## ACTIVITY
From the entries that follow, copy each line containing the word "Моган".

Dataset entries
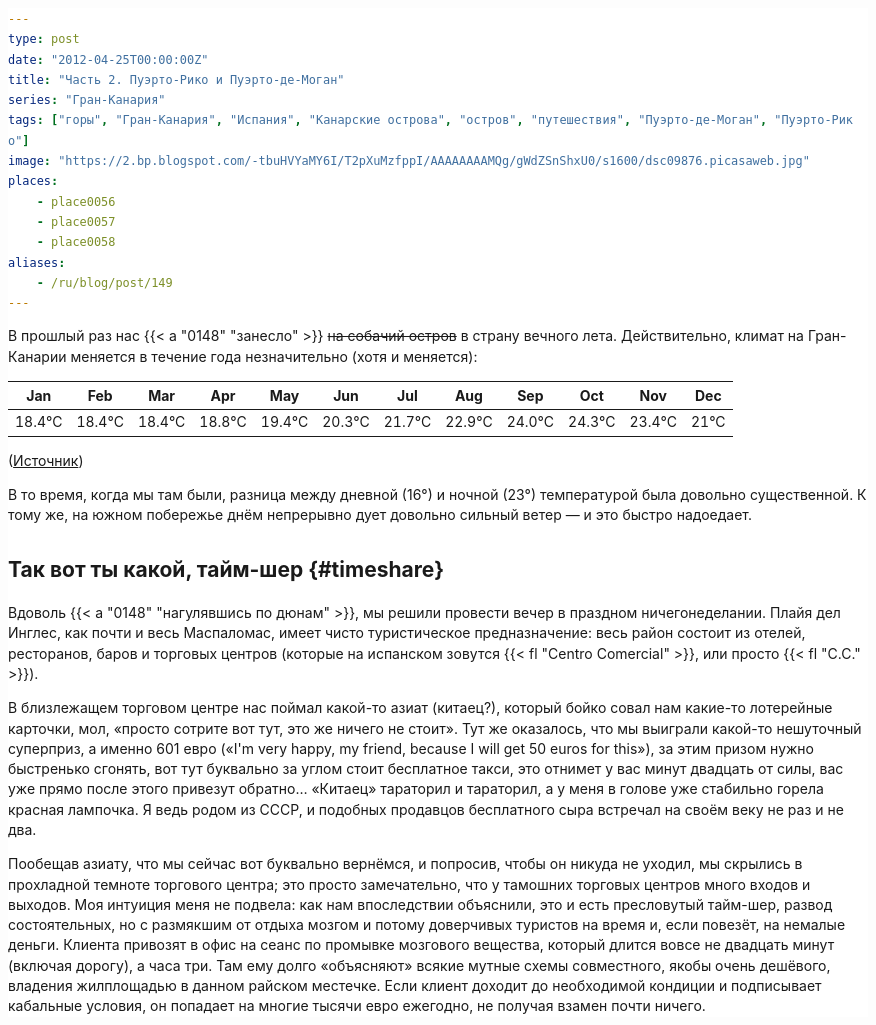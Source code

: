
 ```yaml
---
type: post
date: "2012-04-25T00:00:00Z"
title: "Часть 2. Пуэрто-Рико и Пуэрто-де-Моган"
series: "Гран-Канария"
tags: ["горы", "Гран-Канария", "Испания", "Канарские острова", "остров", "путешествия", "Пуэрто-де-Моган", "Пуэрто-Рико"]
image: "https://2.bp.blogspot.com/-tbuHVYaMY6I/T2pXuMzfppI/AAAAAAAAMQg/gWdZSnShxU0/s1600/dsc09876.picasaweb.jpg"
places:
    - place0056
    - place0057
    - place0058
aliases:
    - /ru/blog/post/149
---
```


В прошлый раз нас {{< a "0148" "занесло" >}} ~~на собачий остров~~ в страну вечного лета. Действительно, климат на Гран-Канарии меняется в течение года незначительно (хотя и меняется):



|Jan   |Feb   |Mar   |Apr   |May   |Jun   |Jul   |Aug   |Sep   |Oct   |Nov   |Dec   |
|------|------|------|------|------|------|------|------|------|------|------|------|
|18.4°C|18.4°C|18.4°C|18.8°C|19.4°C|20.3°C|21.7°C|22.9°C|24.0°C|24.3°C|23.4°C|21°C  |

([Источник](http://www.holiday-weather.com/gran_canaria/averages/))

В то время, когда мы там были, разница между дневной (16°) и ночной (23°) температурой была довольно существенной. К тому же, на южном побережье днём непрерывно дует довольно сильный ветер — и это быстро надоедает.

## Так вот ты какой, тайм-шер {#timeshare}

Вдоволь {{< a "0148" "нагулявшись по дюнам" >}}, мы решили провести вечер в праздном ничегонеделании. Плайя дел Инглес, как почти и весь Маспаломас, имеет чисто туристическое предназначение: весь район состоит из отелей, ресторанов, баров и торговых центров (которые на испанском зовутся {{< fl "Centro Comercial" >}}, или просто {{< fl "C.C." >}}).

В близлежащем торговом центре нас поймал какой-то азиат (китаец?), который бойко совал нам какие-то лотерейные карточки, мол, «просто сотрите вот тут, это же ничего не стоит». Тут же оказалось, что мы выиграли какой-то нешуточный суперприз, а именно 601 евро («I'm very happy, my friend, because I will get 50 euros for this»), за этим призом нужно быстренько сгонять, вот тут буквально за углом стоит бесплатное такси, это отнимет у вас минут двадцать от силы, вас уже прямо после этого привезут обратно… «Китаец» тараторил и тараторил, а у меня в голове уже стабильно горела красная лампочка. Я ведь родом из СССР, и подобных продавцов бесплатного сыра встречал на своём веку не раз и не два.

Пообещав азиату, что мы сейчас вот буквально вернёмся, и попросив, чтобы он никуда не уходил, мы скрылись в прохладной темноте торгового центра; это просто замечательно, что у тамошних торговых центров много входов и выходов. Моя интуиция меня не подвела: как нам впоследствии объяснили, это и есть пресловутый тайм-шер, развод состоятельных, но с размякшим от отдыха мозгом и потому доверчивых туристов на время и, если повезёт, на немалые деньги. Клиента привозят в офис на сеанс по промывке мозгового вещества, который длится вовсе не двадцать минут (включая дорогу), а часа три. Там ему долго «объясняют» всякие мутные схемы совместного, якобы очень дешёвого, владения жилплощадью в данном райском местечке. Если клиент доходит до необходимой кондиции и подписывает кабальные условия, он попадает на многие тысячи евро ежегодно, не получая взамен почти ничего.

## EXERCISE SOLUTION
title: "Часть 2. Пуэрто-Рико и Пуэрто-де-Моган"
tags: ["горы", "Гран-Канария", "Испания", "Канарские острова", "остров", "путешествия", "Пуэрто-де-Моган", "Пуэрто-Рико"]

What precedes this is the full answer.